Reproduce exactly, from the data that follows, the line with "Crime and Punishment", the line with "misunderstanding me, I", and every line that lies between them.
[Start of section]
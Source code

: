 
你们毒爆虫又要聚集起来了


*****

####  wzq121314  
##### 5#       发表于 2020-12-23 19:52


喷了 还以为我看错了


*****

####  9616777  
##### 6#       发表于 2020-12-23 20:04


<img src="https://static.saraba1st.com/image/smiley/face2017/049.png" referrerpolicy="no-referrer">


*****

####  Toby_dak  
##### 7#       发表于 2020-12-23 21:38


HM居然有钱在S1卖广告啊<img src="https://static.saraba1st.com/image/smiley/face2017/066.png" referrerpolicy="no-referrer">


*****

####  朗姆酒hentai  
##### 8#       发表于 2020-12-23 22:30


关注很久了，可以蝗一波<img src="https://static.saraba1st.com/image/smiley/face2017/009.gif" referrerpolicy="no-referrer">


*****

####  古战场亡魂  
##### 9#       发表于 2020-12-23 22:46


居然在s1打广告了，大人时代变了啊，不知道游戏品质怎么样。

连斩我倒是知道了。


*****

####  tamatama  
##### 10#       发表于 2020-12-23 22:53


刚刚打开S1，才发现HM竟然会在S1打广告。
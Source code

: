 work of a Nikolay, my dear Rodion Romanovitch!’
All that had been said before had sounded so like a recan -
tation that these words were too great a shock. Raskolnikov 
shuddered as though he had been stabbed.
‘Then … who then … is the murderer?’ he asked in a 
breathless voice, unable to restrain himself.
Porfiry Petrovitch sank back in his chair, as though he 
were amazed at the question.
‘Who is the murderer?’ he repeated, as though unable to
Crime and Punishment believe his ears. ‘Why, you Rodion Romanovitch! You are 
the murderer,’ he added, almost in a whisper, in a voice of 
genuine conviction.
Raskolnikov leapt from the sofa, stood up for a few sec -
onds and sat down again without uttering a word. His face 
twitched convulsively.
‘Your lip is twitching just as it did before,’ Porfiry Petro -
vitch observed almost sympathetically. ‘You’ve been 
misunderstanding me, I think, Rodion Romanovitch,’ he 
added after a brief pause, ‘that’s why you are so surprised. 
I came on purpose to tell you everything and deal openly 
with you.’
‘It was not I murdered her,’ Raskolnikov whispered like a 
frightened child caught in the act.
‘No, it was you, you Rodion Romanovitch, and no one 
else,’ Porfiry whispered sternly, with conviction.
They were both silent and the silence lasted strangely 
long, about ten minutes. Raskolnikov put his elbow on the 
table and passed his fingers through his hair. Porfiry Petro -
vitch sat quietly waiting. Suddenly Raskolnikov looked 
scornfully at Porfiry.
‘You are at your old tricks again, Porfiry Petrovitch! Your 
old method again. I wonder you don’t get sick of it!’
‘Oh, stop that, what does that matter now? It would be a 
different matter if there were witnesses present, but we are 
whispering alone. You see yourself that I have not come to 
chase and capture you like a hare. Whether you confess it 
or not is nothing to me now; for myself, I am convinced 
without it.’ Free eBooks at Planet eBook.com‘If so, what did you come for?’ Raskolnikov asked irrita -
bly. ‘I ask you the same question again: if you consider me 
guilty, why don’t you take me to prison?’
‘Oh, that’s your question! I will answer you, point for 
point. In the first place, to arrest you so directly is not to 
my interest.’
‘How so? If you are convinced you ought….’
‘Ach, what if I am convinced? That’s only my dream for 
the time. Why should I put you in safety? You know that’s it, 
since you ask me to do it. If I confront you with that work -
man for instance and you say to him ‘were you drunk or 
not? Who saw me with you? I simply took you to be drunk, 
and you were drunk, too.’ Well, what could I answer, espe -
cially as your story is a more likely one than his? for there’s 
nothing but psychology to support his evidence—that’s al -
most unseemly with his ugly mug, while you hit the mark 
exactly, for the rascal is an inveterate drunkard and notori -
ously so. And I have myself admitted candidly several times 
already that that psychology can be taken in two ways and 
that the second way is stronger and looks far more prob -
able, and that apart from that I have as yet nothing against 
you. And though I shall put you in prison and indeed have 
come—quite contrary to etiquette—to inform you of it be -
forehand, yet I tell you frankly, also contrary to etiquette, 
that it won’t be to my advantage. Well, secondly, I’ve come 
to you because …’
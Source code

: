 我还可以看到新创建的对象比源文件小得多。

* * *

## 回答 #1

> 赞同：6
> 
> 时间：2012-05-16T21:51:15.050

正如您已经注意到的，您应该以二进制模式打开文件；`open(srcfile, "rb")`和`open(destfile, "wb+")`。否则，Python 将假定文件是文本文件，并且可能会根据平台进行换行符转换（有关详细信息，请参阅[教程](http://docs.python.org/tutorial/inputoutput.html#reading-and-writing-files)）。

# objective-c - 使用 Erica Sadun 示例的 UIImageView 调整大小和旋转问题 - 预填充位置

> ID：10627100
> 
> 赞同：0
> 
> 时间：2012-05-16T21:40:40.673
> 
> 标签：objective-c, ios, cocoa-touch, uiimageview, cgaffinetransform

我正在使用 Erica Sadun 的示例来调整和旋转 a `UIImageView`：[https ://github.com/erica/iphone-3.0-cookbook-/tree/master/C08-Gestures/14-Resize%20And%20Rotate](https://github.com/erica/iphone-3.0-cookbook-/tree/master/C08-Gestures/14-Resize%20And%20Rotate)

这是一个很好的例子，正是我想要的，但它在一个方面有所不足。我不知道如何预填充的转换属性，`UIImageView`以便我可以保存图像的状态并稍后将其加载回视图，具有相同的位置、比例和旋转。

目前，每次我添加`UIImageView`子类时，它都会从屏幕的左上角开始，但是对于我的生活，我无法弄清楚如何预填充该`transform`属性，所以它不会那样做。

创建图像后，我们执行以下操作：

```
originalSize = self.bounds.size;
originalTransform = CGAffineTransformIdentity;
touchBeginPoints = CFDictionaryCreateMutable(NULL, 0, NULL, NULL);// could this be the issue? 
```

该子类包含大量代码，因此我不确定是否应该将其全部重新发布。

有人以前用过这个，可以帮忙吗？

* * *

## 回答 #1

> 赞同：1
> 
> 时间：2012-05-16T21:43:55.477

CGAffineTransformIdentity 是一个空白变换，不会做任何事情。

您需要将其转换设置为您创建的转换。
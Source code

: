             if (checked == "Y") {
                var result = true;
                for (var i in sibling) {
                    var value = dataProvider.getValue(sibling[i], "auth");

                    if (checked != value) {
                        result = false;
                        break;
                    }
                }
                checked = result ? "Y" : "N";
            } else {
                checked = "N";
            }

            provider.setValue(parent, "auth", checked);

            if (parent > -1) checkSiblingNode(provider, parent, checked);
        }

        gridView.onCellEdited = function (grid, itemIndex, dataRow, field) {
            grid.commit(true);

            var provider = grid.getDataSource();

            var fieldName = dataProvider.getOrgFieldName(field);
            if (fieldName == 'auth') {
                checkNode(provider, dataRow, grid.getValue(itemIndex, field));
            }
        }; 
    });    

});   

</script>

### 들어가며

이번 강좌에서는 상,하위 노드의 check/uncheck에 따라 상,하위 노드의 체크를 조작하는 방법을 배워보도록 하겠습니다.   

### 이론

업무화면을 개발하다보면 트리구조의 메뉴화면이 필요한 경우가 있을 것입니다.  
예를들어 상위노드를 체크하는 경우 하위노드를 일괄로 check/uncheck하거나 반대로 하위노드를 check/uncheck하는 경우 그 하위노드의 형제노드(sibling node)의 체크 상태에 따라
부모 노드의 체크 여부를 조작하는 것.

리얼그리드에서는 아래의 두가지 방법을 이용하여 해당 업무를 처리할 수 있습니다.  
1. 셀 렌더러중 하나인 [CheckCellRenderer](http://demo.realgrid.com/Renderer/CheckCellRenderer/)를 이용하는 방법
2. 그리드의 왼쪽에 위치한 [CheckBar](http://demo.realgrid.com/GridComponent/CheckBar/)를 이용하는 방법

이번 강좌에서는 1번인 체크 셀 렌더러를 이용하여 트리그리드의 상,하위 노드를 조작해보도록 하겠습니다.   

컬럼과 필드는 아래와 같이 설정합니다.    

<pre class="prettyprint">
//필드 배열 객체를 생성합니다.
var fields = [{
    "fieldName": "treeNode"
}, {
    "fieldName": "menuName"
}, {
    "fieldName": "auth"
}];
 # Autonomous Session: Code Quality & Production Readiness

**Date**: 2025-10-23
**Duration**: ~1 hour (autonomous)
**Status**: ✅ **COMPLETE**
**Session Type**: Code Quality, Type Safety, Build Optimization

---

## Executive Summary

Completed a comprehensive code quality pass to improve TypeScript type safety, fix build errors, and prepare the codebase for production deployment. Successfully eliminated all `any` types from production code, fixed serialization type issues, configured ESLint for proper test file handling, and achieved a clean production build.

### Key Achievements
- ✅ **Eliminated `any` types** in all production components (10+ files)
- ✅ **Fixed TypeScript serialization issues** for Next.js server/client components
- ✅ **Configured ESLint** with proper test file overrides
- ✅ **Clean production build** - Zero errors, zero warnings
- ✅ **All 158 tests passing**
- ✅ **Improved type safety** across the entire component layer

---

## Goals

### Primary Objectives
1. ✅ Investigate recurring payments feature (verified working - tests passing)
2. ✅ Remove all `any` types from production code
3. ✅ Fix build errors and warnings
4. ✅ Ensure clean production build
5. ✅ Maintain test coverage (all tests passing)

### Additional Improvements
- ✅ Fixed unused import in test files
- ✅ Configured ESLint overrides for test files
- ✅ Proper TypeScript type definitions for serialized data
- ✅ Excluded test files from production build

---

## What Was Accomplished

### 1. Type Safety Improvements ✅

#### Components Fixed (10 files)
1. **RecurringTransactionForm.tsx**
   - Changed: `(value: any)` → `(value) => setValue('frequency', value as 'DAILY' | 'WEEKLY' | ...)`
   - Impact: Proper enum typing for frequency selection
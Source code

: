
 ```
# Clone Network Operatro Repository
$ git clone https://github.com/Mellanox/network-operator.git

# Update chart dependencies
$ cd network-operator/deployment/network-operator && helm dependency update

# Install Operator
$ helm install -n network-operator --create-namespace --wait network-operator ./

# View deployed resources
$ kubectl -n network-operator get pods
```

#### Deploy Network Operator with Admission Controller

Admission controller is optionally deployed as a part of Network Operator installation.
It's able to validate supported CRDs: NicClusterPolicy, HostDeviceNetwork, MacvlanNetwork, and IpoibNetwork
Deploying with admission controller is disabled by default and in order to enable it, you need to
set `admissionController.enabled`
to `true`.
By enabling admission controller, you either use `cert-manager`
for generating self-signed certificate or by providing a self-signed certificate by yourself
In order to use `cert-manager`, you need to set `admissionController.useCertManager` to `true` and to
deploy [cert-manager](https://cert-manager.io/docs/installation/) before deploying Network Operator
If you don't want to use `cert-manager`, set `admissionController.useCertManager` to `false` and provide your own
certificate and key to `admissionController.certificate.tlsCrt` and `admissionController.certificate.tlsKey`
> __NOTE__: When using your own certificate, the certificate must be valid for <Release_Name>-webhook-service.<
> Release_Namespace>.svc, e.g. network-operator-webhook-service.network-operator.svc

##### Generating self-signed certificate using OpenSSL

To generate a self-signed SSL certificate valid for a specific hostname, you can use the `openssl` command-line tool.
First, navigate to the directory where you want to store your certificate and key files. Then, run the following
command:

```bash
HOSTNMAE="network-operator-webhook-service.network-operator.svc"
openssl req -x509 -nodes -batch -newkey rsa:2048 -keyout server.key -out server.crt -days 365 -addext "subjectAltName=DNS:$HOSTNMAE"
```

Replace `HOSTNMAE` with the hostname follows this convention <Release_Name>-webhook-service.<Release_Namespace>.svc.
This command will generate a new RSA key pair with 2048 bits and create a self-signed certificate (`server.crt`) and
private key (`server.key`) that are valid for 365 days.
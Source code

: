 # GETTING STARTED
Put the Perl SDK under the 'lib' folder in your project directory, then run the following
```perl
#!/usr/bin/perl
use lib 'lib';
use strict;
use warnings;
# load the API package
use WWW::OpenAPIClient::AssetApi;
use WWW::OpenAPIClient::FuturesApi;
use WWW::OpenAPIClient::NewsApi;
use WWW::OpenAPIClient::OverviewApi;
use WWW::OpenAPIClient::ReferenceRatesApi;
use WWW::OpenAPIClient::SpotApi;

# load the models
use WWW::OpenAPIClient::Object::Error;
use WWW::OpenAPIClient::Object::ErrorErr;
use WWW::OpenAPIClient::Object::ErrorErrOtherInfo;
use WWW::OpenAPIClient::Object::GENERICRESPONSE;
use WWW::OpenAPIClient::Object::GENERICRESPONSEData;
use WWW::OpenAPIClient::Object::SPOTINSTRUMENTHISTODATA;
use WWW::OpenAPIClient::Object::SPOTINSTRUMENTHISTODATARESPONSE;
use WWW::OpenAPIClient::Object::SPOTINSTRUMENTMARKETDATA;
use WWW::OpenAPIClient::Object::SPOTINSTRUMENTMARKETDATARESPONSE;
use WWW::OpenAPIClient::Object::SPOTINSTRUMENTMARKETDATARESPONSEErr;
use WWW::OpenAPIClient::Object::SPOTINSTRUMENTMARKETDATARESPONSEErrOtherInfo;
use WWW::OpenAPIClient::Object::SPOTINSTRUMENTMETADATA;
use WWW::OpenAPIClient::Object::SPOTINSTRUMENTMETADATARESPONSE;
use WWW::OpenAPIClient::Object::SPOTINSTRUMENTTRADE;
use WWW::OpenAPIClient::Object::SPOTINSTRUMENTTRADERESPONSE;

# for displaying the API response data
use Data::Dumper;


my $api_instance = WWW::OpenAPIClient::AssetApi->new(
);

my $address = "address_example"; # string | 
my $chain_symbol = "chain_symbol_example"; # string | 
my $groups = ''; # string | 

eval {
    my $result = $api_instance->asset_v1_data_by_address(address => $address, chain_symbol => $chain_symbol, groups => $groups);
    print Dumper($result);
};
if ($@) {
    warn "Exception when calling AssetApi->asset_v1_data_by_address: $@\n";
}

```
[End of section]
REPLY TO THE TASK
Crime and Punishment believe his ears. ‘Why, you Rodion Romanovitch! You are 
the murderer,’ he added, almost in a whisper, in a voice of 
genuine conviction.
Raskolnikov leapt from the sofa, stood up for a few sec -
onds and sat down again without uttering a word. His face 
twitched convulsively.
‘Your lip is twitching just as it did before,’ Porfiry Petro -
vitch observed almost sympathetically. ‘You’ve been 
misunderstanding me, I think, Rodion Romanovitch,’ he 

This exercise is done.